River Road North  is getting more and more congested and thereby increasingly difficult to negotiate as a result of businesses along it where—as just one example—drivers think it’s okay to block the street so they can get their coffee.  Keizer police could start issuing tickets but that’s a negative for them when it should be a business responsibility to establish a site that does not impede traffic. Conditions we have already, and growing, along River Road North, could be curtailed if a proactive city council and mayor would not permit traffic-impeding conditions.

While we’ve still got a measure of time, we should move as much business by incentive to Keizer Station and increase available space there so that new or existing businesses can locate or re-locate there instead of River Road.  At the same time, more high rise apartment buildings for seniors (such as Bonaventure at Keizer Station) and the general population should be built in what could become a much larger space for all investors interested in developing retail space and apartment buildings.

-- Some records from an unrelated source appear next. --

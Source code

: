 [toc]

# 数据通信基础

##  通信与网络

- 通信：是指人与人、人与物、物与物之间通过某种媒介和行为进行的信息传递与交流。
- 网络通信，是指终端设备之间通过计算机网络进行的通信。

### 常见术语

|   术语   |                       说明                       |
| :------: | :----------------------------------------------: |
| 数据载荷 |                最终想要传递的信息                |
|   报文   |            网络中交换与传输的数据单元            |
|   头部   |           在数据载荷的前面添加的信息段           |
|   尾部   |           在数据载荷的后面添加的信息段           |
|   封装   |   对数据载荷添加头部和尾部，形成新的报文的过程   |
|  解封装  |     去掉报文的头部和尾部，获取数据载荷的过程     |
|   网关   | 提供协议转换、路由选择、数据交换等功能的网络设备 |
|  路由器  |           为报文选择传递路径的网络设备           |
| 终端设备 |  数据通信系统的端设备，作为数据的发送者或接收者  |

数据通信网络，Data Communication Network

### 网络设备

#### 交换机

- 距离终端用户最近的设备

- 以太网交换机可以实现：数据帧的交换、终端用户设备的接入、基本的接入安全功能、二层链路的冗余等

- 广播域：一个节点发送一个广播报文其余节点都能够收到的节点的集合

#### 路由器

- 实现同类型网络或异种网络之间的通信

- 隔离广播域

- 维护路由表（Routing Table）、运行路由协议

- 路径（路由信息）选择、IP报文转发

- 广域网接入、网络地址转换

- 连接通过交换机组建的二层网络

Keizer Station is rapidly expanding and will continue to grow as Keizer’s population grows and more traffic uses Interstate 5.  It would appear urgent then to negotiate with Volcanoes Stadium to help its owners relocate, although it may require eminent domain to get it done.  Then, too, there’s open land immediately to the west of the ball park and some, too, just north of it before farmland that could be incorporated into an expanded shopping center as we move through the years of growth and development predicted to come and, to one degree or another, has already arrived.

Regarding this subject, most certainly a case for civil engineering and road work should be a part of development deliberations.  All paths to Keizer Station become heavily congested before holidays and often during certain times of any day.  Woodburn Company Stores became a dangerous exit before the highway improvements were made.  This is the time to get started for Keizer Station, not only for its freeway location but also access by the Salem Parkway NE as well as Chemawa and Lockhaven Drive.

Another casualty of letting things grow topsy turvy is the rich farmland near Keizer’s city limits, that land adjoining it and the Urban Growth Boundary (UGB).  The entire nation keeps using up rich farm land to house people on city lots and acreage when it would seem proactively wise to ask how we’ll eventually feed everyone when land to grow fruit, vegetables and farm animals is covered with people living on it.  It’s truly a matter that’s ignored at what promises human peril.

Hope proactive over reactive becomes a well-established Keizer modus operandi.  Otherwise, we give our next generation big problems we likely could have done a whole lot about. One final thought here: talk, persuade, cajole a large grocery, pharmacy, clothing, electronics, jewelry store to be built inside Keizer Station. That would be a crowning apex to a shopping location that could be among the very best in Oregon and the Pacific Northwest.